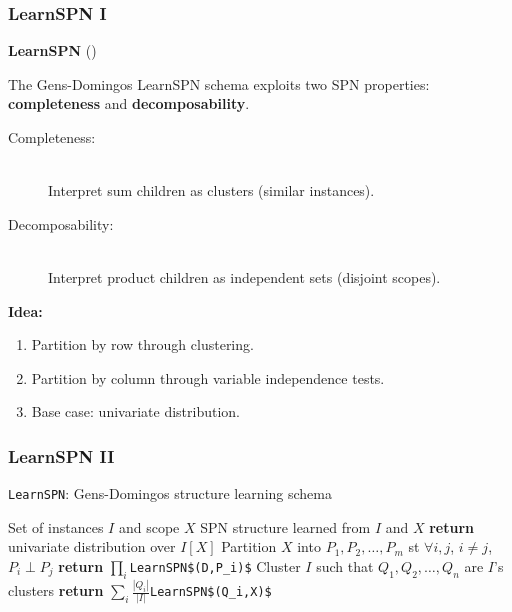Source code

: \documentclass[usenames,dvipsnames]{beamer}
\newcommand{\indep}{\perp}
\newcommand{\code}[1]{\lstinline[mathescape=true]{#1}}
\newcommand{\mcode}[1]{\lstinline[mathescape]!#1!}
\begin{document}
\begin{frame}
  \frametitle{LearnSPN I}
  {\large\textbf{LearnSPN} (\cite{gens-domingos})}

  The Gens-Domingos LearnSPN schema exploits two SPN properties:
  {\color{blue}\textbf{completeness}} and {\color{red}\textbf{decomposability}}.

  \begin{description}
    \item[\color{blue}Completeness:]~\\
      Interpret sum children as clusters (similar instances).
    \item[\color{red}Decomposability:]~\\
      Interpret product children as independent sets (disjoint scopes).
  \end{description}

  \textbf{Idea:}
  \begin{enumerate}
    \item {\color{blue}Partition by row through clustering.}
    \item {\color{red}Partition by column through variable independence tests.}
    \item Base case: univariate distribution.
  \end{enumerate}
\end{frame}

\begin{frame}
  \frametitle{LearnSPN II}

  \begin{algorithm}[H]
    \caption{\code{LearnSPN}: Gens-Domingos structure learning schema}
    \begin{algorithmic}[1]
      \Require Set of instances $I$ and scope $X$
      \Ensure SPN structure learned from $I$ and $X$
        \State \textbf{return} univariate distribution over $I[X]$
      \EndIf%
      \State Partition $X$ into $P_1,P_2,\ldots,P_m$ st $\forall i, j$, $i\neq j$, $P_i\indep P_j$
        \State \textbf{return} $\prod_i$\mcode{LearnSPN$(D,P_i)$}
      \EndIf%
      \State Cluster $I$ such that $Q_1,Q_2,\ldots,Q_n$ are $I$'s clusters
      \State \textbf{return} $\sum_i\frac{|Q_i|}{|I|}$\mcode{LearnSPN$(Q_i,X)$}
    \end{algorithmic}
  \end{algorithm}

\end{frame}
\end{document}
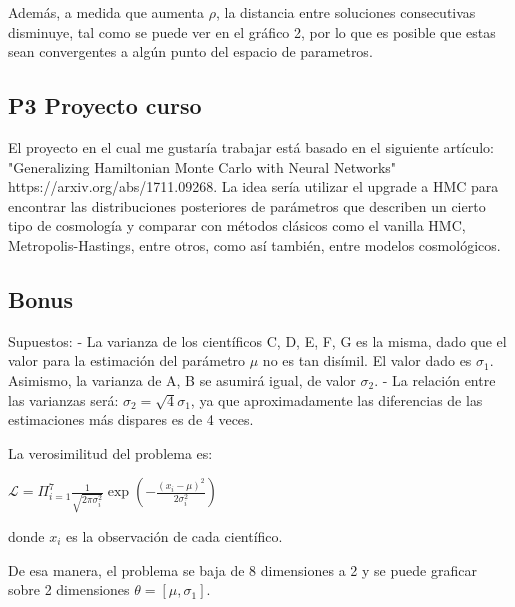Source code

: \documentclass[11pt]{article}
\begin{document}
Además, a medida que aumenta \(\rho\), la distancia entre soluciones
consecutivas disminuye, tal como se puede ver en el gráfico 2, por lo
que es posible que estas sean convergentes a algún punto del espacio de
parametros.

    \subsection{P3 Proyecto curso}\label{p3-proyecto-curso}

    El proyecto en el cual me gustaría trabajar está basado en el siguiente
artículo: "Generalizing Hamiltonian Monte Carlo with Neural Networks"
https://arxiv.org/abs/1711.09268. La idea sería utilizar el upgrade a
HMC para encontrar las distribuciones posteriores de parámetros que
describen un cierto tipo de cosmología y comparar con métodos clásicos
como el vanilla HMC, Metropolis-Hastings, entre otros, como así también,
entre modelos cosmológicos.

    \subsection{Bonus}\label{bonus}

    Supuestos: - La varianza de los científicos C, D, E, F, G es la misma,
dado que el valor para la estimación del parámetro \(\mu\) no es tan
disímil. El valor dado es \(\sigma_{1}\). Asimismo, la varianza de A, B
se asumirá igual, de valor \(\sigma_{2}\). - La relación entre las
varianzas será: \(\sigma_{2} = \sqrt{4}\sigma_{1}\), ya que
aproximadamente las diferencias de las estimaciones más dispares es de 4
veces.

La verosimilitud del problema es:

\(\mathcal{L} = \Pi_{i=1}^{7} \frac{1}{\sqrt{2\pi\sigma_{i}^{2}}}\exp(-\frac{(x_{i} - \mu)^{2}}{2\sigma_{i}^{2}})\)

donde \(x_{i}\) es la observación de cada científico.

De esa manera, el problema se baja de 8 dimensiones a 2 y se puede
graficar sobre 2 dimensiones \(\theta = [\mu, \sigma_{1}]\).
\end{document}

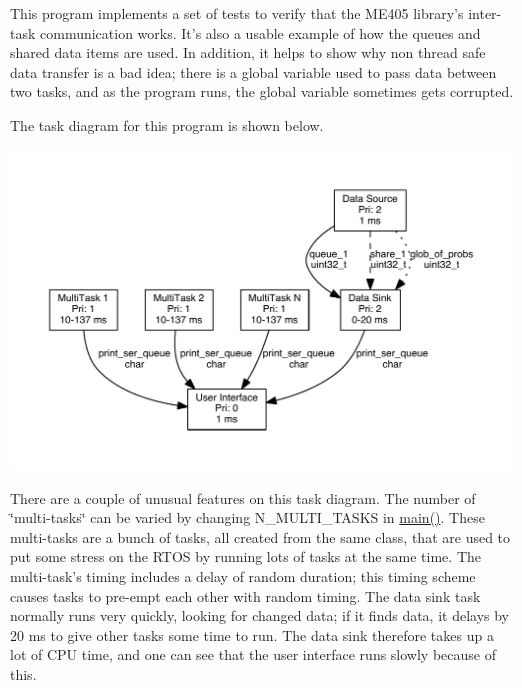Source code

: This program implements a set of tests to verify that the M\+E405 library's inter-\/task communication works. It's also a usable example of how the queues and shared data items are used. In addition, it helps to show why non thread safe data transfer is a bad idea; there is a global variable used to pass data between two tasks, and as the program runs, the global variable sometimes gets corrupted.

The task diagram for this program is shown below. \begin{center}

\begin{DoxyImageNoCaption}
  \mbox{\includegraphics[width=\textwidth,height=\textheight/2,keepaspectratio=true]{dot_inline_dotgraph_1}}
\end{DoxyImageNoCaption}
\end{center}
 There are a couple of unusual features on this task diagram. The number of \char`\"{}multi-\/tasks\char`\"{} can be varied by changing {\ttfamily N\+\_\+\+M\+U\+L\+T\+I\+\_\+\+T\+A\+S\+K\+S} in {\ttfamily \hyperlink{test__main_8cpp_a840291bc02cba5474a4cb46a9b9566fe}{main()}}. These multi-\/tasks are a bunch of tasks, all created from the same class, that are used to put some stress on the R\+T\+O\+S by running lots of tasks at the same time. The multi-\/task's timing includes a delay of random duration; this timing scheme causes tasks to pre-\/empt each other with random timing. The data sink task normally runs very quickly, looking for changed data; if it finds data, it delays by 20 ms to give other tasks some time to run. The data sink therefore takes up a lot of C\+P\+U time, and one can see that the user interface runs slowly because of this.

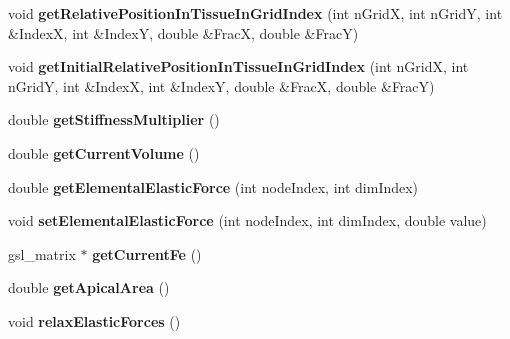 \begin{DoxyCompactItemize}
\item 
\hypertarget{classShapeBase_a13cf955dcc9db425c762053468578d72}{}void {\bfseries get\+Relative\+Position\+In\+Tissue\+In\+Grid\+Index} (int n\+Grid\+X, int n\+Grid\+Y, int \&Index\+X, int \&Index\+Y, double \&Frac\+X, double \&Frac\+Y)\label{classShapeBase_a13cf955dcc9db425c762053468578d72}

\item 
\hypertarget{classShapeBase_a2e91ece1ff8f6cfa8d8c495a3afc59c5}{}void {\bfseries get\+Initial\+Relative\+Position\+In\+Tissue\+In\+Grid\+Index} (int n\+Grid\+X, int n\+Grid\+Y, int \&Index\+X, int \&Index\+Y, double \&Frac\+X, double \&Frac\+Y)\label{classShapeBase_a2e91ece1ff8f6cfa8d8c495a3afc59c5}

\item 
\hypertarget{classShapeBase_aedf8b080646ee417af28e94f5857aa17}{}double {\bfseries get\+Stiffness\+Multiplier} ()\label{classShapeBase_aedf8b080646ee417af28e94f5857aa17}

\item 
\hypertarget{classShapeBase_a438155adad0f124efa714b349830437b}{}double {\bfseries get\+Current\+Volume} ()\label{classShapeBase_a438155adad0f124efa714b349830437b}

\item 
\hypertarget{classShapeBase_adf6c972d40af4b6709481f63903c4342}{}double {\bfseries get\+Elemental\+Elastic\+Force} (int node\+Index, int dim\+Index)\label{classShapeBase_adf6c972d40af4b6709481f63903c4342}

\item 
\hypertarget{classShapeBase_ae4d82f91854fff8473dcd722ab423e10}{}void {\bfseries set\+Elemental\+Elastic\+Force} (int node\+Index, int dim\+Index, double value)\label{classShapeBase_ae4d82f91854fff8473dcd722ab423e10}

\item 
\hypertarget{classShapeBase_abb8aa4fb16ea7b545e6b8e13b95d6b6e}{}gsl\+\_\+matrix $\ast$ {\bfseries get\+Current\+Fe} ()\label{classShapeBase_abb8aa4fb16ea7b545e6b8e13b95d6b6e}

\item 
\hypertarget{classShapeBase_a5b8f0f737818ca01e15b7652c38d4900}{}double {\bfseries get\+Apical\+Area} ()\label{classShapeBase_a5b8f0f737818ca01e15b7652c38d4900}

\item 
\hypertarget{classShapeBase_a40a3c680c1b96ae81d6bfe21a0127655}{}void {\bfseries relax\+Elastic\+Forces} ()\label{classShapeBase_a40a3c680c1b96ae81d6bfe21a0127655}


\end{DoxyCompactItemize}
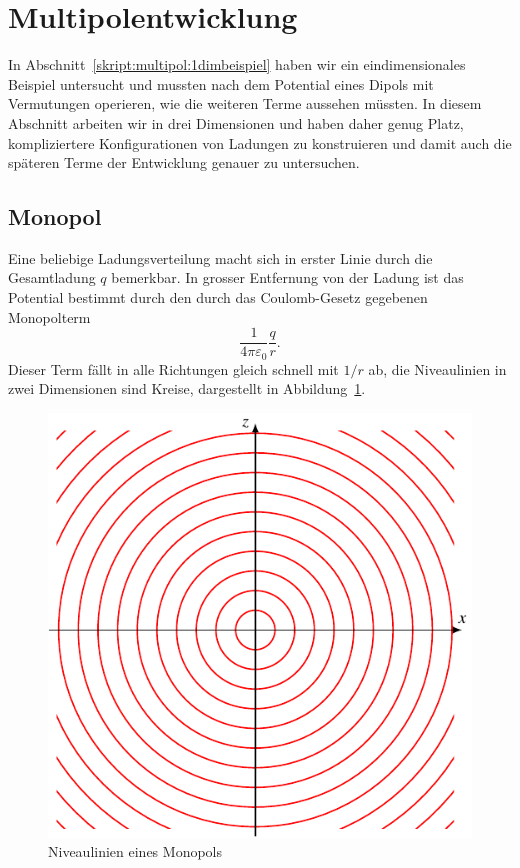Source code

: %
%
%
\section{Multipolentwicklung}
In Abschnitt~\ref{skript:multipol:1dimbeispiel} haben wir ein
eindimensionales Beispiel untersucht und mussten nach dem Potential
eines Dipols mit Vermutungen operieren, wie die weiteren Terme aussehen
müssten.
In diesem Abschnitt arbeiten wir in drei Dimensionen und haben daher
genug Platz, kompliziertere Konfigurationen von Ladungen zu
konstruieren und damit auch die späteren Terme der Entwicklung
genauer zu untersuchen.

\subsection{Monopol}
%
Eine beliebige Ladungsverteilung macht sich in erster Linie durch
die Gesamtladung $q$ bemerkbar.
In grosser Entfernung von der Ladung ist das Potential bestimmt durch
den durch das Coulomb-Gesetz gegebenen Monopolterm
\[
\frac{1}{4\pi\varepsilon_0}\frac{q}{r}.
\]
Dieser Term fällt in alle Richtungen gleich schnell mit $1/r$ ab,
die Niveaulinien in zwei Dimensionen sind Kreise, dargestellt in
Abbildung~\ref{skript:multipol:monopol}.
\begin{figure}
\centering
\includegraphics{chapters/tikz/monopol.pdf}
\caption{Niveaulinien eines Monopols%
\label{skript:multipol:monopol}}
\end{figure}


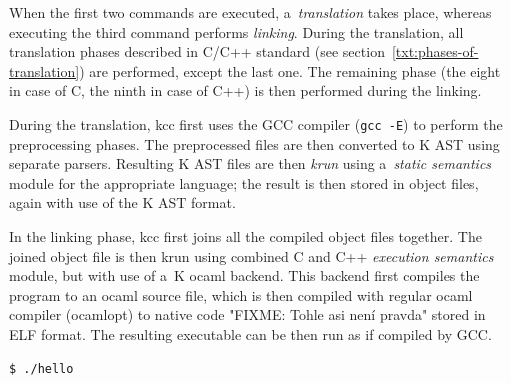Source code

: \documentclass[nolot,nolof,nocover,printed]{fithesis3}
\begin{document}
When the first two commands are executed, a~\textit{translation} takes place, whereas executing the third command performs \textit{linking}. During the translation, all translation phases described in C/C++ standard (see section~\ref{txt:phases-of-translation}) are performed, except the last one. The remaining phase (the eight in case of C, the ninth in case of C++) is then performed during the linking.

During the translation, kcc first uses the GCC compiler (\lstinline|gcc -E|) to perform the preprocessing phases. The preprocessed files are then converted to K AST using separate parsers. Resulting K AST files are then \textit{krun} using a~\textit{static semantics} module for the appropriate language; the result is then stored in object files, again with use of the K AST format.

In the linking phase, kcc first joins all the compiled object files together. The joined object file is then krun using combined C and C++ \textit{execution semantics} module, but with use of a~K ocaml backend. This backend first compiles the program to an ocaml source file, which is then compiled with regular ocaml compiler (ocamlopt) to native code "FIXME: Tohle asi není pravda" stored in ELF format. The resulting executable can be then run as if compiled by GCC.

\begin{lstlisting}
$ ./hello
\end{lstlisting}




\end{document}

REQUIREMENT:
All lines above from the one containing "konstruieren und damit" to the one containing "die Niveaulinien in" must be repeated exactly, both lines included, and no others.

RESPONSE BELOW:
konstruieren und damit auch die späteren Terme der Entwicklung
genauer zu untersuchen.

\subsection{Monopol}
%
Eine beliebige Ladungsverteilung macht sich in erster Linie durch
die Gesamtladung $q$ bemerkbar.
In grosser Entfernung von der Ladung ist das Potential bestimmt durch
den durch das Coulomb-Gesetz gegebenen Monopolterm
\[
\frac{1}{4\pi\varepsilon_0}\frac{q}{r}.
\]
Dieser Term fällt in alle Richtungen gleich schnell mit $1/r$ ab,
die Niveaulinien in zwei Dimensionen sind Kreise, dargestellt in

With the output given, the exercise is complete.